What? Mike Pence a Lucifer look alike?  And this diatribe printed in the New York Times, heralded to contain “All the Truth That’s Fit to Print?”

Talk about fake news.

Bruni continues:

“To that brimming potpourri add two ingredients that Trump doesn’t genuinely possess: the conviction that he’s on a mission from God and a determination to mold the entire nation in the shape of his own faith, a regressive, repressive version of Christianity. Trade Trump for Pence and you go from kleptocracy to theocracy.”

Bruni covers his tracks by blaming others for these insults: “That’s the takeaway from a forthcoming book by the journalists Michael D’ Antonio, who previously wrote The Truth About Trump, and Peter Eisner.”

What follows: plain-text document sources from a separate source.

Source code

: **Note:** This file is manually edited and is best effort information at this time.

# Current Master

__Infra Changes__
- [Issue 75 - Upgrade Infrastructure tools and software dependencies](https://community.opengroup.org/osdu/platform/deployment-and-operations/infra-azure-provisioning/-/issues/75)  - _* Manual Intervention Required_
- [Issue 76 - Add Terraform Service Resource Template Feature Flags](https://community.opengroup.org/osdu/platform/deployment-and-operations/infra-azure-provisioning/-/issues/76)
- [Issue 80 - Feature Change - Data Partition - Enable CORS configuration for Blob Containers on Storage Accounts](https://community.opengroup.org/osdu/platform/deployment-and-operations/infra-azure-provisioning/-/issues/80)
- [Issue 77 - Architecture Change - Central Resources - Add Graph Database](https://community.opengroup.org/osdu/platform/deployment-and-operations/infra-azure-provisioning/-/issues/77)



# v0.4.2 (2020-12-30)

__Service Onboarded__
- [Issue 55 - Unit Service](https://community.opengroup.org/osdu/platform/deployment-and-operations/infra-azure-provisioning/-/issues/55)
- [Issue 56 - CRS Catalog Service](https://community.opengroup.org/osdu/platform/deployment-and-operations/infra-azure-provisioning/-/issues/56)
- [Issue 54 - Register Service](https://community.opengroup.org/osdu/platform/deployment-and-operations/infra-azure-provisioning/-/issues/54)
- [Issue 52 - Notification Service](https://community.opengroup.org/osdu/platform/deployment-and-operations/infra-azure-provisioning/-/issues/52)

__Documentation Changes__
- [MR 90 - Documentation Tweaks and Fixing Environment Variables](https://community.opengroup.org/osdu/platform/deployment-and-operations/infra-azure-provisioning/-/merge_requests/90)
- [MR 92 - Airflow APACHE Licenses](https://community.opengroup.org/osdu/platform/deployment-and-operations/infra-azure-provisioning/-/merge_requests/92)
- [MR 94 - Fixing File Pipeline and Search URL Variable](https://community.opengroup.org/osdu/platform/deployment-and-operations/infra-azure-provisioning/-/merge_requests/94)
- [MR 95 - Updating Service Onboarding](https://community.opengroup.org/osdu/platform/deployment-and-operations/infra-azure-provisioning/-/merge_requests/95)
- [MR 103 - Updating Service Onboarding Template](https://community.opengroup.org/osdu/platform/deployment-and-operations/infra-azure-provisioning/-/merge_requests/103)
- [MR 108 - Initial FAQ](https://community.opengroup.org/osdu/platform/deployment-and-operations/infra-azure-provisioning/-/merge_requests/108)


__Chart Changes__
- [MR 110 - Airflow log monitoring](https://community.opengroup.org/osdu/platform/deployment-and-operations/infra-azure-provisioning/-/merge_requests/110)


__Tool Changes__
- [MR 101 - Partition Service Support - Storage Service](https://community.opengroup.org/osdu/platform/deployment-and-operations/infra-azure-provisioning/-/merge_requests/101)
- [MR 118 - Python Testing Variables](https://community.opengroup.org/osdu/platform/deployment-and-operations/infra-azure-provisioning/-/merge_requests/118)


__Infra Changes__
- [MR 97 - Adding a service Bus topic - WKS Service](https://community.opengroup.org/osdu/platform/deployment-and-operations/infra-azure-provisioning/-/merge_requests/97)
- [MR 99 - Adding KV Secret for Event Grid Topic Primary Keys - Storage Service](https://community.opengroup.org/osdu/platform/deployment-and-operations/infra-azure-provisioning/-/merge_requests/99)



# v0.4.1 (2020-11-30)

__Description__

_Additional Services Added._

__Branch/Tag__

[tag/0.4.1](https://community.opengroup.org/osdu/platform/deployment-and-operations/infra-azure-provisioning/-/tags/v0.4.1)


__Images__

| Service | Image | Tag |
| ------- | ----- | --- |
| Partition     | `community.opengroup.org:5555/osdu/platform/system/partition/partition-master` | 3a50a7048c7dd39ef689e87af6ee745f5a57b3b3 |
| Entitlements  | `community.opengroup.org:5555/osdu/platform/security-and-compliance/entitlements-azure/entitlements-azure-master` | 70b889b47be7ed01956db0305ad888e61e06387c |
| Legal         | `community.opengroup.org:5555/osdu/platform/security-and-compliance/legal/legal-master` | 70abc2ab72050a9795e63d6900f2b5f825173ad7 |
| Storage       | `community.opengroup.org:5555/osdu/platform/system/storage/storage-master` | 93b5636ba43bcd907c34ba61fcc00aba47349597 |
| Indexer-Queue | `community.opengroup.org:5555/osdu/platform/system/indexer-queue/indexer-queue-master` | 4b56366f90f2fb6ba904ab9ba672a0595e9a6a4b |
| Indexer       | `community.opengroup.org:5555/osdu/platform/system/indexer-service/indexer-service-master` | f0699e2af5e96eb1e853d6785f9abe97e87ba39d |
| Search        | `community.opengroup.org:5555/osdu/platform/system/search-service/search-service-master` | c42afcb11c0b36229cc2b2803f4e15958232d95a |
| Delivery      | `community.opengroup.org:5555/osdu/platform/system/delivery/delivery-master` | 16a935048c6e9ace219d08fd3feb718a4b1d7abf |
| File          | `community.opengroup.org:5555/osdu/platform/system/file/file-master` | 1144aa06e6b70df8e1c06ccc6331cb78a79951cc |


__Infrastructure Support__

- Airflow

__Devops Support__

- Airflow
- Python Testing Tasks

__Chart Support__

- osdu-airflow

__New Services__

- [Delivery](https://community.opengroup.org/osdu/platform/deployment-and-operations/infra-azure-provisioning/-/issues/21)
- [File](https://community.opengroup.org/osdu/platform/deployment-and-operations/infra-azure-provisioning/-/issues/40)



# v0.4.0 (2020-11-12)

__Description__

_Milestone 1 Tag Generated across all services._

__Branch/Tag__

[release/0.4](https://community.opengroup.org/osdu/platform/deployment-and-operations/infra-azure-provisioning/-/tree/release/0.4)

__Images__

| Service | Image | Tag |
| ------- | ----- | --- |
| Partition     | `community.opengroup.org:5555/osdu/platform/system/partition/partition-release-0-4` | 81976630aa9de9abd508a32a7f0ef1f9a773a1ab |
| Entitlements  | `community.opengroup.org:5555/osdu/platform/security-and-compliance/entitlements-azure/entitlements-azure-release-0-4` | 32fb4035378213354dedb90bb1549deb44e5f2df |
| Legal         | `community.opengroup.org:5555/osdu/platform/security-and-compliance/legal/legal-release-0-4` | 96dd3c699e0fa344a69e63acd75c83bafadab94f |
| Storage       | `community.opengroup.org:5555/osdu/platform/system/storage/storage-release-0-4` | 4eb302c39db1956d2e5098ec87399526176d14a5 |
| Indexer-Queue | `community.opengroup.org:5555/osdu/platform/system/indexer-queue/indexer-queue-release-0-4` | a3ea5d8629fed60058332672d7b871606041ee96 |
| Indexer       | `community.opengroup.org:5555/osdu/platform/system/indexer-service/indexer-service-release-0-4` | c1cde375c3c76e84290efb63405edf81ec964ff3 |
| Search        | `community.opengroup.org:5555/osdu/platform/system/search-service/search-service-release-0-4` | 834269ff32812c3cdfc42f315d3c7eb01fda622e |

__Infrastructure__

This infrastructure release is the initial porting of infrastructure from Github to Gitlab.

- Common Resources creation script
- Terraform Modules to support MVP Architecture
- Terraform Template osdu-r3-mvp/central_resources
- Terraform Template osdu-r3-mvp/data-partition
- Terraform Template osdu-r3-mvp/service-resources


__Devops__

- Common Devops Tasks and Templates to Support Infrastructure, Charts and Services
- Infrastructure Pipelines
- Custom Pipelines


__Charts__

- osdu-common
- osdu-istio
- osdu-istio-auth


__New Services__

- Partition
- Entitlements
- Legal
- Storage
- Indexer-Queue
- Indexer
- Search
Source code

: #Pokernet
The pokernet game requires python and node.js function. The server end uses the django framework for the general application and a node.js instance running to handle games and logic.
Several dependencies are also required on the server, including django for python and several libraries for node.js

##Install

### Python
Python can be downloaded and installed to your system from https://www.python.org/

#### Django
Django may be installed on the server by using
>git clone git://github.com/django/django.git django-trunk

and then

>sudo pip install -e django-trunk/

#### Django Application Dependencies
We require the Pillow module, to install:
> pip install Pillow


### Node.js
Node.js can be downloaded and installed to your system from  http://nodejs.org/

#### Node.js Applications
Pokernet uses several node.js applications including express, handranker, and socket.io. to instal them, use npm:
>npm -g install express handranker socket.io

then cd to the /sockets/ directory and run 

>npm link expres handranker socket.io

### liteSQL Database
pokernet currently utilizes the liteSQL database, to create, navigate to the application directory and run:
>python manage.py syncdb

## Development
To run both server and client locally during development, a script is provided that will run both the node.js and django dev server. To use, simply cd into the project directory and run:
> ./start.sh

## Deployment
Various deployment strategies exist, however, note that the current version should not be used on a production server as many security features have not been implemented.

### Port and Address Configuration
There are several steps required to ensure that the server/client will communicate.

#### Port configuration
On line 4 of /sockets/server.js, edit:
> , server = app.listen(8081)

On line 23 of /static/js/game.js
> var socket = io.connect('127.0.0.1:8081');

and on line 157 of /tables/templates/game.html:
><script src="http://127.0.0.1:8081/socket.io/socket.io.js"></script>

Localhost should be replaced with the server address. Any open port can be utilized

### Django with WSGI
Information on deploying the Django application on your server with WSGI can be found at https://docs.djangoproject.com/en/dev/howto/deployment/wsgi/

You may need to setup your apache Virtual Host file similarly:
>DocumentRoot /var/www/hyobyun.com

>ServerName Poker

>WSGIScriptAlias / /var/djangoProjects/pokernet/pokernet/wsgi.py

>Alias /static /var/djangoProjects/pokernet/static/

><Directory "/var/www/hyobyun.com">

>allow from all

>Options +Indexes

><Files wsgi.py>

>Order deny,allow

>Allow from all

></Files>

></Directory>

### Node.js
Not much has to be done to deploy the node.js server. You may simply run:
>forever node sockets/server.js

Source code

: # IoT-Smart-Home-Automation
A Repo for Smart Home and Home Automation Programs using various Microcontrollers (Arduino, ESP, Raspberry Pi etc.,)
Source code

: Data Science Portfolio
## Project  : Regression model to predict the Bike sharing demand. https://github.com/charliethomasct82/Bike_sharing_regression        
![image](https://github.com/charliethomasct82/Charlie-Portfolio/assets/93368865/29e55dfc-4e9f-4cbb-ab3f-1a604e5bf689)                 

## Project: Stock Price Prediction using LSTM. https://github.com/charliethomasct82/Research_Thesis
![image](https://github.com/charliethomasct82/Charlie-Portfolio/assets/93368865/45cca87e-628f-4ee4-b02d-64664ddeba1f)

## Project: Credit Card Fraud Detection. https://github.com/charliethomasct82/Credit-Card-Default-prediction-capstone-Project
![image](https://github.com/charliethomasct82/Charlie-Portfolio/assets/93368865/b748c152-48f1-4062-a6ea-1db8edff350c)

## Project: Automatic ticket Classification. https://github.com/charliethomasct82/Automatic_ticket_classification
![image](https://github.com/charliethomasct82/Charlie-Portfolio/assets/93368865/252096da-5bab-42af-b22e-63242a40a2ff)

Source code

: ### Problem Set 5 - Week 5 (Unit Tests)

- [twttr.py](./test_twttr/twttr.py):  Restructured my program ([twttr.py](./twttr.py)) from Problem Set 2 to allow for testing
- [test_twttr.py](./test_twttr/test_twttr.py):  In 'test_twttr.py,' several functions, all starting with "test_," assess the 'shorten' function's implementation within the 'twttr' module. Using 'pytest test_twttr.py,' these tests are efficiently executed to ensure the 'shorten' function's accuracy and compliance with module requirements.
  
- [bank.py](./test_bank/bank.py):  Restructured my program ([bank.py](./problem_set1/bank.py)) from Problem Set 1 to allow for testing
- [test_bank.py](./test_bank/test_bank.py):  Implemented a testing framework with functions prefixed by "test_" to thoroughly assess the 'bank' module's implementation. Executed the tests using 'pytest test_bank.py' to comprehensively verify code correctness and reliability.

So Bruni, D’Antonio, and Eisner all believe that Mike Pence is:

  • A holy terror (I thought holiness is a good thing?)
  • Self-infatuated (Pence comes across more as a selfless servant-leader).
  • A bigot (because he disagrees on some issues?).
  • A liar (certainly less than most politicians).
  • Cruel (that would be fascists or abortionists).

But the most damning charge (and easily the most bigoted) is the last one–that Vice President Mike Pence’s faith is regressive, repressive, and a akin to forcing theocracy on vulnerable Americans.

Plus, Pence is on a mission.

Duh.

Of course he is. All people are on a mission just like these three misguided journalists.  Human beings were made in the image of God. We were designed to live purposeful lives that impact the world around us.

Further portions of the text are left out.